* **WHAT YOU ARE ASKED TO DO**:
I would like the lines below, from the one with "2- The part" through the one with "Вопросы можно задавать", copied exactly and without any pictures.

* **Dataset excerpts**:
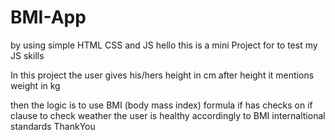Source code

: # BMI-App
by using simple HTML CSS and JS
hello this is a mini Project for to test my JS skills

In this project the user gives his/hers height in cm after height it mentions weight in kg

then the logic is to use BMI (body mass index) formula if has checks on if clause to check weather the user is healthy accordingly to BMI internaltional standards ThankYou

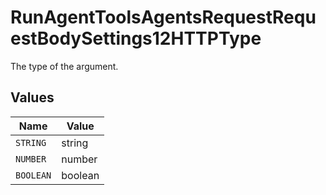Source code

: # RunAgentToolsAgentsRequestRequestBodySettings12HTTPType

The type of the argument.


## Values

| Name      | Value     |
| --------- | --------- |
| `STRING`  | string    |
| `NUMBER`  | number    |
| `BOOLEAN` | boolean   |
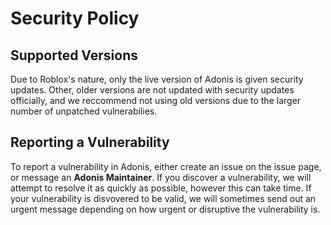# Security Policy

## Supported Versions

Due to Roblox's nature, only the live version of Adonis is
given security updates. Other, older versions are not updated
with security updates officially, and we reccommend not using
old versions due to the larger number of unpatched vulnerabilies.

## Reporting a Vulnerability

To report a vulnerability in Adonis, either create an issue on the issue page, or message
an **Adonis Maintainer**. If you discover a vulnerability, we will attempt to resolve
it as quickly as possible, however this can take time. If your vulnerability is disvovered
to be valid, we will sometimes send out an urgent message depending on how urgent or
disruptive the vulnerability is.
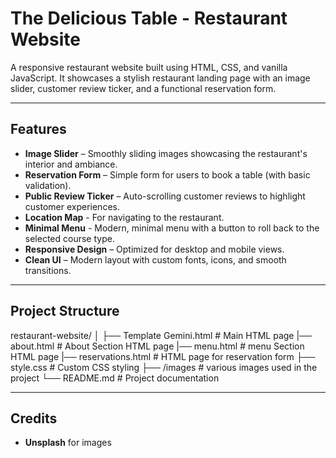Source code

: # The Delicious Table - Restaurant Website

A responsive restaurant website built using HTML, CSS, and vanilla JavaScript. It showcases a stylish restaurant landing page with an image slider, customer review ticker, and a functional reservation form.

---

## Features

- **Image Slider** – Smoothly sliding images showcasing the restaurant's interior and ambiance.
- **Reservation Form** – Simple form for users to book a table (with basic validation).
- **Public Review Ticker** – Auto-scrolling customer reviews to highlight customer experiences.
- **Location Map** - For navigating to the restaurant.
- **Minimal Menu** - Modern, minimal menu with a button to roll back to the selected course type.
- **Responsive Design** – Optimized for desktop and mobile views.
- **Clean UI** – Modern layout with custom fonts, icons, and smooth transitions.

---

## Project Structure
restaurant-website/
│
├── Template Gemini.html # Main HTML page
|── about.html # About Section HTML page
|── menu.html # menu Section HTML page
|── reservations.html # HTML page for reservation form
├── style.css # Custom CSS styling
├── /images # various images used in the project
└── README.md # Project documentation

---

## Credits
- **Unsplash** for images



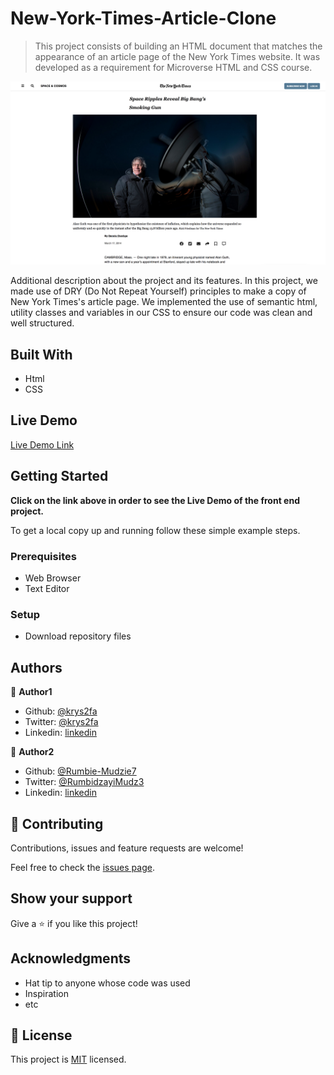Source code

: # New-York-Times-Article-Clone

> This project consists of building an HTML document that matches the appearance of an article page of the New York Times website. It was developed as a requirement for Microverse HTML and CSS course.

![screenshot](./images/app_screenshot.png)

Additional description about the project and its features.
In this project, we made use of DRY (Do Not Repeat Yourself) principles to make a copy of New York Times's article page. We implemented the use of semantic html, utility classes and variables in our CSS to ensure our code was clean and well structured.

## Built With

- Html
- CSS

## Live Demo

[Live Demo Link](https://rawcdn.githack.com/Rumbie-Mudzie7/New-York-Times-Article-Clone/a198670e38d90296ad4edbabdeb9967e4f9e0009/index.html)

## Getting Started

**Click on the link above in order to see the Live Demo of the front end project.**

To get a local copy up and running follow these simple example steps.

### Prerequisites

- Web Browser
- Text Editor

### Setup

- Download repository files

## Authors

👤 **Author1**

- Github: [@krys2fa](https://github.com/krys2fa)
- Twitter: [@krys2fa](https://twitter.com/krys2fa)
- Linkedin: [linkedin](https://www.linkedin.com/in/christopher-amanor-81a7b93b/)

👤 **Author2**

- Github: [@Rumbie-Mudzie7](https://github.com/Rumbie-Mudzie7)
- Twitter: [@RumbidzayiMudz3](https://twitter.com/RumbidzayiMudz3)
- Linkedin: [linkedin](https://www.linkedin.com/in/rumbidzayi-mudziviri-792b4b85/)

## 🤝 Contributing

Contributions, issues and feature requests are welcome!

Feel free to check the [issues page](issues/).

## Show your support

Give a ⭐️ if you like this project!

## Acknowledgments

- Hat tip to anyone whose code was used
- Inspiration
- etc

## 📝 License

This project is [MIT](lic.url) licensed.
* * *
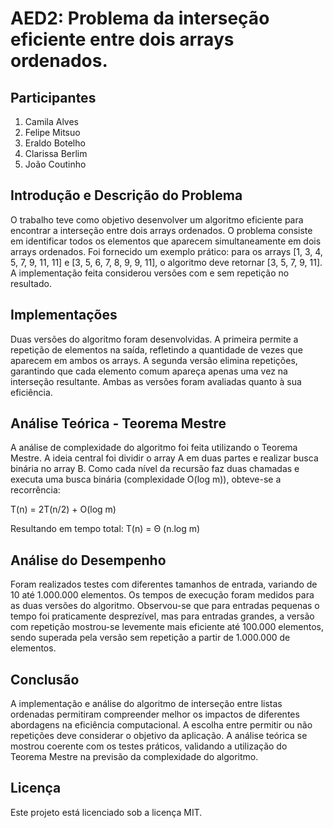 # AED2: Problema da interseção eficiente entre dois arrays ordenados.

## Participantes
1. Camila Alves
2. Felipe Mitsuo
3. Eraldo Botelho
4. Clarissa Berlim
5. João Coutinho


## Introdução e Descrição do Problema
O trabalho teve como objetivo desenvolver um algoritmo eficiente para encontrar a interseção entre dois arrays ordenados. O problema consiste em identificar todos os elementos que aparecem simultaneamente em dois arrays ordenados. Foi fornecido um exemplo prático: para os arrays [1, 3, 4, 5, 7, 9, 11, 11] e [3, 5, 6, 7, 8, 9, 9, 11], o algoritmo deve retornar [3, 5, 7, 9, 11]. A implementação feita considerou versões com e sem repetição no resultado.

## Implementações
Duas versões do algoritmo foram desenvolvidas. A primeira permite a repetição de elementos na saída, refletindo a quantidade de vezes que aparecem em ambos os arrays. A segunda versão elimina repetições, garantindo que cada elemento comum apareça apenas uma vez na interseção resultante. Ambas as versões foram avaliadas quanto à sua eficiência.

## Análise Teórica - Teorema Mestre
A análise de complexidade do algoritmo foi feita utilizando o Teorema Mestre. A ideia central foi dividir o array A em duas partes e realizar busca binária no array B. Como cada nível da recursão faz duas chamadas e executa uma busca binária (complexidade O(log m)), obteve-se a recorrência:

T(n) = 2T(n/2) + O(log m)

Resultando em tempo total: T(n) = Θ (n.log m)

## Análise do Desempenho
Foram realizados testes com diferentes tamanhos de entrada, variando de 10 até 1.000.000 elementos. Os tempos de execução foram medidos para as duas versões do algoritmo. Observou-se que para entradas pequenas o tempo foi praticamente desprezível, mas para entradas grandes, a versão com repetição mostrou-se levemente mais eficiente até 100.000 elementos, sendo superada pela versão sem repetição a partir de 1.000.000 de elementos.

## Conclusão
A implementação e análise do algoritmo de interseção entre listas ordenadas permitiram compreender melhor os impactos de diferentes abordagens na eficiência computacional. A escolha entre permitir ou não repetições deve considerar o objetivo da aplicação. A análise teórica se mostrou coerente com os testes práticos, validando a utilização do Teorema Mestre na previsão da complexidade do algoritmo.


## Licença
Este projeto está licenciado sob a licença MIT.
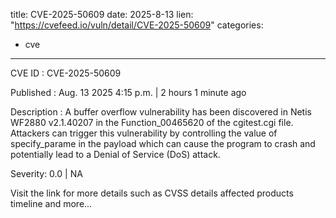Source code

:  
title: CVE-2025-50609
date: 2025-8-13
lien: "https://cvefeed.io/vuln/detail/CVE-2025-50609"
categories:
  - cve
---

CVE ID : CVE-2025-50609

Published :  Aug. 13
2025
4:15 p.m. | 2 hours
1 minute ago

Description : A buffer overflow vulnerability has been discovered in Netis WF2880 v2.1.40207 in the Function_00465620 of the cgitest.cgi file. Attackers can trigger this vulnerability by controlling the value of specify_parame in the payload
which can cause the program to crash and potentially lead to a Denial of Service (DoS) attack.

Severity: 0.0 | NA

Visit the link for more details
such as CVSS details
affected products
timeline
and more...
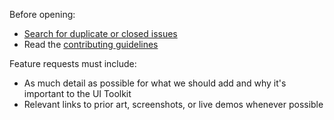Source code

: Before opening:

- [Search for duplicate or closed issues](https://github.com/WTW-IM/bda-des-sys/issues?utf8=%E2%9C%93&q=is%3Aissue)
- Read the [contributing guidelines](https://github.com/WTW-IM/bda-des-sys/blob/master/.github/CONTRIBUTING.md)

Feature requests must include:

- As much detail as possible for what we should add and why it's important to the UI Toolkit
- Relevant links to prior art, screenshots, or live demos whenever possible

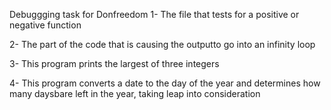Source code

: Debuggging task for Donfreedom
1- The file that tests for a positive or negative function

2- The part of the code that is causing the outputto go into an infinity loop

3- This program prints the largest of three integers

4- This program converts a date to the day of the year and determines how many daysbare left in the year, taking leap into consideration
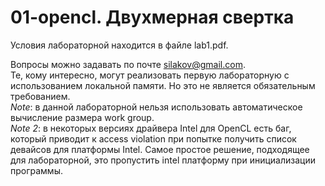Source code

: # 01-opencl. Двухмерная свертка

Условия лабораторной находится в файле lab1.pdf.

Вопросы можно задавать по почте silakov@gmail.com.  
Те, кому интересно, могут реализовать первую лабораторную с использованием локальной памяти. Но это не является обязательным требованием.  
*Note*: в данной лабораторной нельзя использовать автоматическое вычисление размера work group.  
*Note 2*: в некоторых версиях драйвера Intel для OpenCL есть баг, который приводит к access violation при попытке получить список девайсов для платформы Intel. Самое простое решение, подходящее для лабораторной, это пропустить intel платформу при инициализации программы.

* **RESULT FOR THIS EXERCISE**:
2- The part of the code that is causing the outputto go into an infinity loop

3- This program prints the largest of three integers

4- This program converts a date to the day of the year and determines how many daysbare left in the year, taking leap into consideration
Source code

: # 01-opencl. Двухмерная свертка

Условия лабораторной находится в файле lab1.pdf.

Вопросы можно задавать по почте silakov@gmail.com.  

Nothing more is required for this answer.